Plain-text document sources:
■ ■ ■ ■ ■
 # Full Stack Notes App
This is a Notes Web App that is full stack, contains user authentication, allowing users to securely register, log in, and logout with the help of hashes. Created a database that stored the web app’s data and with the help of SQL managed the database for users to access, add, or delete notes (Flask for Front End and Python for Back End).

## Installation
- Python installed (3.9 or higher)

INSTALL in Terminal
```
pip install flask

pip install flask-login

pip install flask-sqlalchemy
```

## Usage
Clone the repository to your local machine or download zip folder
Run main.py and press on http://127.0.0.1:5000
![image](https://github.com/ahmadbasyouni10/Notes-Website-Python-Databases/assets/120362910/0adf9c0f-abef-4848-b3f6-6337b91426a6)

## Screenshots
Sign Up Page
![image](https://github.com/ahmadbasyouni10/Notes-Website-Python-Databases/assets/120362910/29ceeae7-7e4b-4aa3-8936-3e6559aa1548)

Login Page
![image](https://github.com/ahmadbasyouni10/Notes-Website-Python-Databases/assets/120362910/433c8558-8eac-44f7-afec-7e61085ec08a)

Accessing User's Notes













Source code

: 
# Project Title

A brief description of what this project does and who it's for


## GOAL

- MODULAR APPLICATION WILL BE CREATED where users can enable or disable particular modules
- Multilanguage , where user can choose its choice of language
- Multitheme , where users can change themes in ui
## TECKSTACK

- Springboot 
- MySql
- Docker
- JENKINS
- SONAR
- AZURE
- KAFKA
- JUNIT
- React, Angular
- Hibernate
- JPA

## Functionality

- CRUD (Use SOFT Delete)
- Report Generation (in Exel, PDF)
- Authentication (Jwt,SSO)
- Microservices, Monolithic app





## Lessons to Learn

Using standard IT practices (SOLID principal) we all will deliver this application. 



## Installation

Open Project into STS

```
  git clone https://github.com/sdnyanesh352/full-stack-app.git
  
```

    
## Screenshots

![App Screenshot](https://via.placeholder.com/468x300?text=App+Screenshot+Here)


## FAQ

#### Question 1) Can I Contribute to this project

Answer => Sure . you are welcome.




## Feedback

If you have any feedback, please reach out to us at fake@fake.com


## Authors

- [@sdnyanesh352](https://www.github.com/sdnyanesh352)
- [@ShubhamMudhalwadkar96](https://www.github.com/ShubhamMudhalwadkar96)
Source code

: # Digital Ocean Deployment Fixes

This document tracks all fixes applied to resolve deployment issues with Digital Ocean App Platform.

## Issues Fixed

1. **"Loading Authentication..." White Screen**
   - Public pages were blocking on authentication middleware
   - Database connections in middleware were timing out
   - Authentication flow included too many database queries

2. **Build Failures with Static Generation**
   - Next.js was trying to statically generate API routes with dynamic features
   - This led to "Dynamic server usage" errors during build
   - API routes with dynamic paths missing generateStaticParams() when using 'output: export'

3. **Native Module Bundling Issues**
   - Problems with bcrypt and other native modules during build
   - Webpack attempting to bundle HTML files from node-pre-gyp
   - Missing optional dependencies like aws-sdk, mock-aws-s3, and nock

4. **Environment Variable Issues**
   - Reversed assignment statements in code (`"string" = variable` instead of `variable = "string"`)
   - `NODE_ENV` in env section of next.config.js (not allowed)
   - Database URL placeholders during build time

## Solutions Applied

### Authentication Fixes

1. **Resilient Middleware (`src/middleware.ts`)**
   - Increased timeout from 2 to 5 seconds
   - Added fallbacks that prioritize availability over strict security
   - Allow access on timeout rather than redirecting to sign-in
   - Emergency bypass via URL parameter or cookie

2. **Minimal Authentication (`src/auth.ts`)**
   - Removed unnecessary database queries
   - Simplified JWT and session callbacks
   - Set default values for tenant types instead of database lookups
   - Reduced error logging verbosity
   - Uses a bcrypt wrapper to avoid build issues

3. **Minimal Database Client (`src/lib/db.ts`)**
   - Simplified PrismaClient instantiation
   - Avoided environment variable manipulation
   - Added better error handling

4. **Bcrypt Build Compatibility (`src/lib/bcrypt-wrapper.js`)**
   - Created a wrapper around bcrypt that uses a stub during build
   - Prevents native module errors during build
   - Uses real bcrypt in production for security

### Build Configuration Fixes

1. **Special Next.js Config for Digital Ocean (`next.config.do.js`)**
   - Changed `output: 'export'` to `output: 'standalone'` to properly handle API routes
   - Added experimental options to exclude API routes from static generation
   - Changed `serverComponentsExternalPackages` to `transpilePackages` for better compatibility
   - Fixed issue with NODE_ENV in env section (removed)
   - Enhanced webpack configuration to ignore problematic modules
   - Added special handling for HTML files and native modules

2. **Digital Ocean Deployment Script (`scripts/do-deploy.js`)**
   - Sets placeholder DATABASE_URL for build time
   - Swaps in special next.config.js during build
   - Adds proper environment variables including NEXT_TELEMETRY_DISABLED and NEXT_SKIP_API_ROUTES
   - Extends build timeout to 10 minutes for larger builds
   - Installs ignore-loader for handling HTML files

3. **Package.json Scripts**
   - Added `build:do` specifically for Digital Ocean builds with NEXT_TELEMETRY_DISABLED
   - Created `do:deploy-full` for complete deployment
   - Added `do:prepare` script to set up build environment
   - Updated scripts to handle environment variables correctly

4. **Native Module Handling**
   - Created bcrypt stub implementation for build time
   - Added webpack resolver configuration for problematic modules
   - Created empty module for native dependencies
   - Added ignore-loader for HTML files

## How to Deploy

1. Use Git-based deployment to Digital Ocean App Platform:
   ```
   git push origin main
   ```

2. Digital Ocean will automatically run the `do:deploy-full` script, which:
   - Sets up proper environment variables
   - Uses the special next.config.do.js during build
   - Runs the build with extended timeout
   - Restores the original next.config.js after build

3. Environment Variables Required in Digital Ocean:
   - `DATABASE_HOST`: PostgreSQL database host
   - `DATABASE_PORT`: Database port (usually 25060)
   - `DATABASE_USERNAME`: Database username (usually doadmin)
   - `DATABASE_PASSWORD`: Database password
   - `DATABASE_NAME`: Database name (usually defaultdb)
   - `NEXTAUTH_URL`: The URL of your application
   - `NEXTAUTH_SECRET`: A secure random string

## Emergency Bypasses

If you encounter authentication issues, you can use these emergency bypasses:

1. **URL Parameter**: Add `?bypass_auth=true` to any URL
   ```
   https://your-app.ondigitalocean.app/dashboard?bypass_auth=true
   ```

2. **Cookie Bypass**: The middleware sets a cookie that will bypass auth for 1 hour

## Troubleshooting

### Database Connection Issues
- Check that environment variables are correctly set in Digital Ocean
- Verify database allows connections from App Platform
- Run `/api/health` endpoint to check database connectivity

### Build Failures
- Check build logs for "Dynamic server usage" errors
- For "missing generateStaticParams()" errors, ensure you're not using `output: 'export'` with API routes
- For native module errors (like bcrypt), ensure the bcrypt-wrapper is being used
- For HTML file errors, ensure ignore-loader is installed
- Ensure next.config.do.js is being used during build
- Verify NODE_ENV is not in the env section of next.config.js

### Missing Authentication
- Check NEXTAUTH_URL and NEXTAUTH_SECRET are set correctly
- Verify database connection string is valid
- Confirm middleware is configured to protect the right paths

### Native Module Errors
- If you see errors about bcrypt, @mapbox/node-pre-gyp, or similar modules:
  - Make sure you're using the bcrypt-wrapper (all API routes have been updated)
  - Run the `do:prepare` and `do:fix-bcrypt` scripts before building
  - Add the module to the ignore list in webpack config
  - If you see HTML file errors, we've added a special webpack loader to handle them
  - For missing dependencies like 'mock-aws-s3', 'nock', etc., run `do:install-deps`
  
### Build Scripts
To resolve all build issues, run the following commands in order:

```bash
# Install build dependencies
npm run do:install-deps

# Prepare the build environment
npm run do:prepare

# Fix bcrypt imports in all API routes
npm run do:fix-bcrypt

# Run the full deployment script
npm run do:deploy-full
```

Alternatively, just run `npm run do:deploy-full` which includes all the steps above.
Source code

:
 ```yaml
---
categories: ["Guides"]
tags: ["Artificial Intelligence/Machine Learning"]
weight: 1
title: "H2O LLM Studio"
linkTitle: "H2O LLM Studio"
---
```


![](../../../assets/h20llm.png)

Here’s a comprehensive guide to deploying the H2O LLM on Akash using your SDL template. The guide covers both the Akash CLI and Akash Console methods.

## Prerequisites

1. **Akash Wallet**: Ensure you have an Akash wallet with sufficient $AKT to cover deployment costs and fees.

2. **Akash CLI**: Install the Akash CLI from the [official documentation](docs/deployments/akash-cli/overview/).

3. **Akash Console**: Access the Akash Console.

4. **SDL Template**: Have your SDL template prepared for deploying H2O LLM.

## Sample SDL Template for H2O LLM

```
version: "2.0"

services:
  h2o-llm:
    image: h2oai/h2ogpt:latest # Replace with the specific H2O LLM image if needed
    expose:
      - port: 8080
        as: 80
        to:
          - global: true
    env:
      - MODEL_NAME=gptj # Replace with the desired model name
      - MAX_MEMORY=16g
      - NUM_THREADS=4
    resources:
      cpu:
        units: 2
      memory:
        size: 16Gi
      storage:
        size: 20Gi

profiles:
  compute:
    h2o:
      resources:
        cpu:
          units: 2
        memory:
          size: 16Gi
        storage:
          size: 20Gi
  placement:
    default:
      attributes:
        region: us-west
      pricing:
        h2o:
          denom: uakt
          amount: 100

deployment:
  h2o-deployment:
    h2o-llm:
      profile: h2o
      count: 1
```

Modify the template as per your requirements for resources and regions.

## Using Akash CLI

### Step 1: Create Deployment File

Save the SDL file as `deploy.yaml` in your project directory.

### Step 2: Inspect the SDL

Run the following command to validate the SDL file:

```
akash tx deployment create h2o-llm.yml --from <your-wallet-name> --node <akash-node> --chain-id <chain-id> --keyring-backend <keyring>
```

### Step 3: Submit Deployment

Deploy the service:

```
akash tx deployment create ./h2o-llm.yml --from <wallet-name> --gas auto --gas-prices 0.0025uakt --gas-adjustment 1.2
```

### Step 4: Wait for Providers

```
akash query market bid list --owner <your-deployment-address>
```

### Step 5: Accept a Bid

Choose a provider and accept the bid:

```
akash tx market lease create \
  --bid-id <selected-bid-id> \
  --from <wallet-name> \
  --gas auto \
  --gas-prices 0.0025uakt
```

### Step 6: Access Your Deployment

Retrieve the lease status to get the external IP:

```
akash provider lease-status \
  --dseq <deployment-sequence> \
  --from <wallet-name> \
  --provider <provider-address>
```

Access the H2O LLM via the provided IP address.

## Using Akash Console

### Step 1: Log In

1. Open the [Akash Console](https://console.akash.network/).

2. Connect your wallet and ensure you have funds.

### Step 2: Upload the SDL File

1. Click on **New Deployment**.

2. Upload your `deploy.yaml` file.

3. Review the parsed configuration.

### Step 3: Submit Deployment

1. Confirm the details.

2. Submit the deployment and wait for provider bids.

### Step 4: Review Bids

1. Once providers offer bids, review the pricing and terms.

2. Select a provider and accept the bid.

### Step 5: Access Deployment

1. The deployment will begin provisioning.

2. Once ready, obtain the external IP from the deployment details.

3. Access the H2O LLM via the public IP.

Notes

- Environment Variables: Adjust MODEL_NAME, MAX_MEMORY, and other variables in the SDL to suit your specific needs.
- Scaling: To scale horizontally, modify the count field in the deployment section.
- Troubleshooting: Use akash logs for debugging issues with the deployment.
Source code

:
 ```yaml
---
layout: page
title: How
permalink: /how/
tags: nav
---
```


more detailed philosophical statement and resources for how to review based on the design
■ ■ ■ ■ ■
Starting at the first line of the records above, please copy each line exactly until you reach the line containing "Clone the repository". Include that line and stop there.

__The completed task__
 # Full Stack Notes App
This is a Notes Web App that is full stack, contains user authentication, allowing users to securely register, log in, and logout with the help of hashes. Created a database that stored the web app’s data and with the help of SQL managed the database for users to access, add, or delete notes (Flask for Front End and Python for Back End).

## Installation
- Python installed (3.9 or higher)

INSTALL in Terminal
```
pip install flask

pip install flask-login

pip install flask-sqlalchemy
```

## Usage
Clone the repository to your local machine or download zip folder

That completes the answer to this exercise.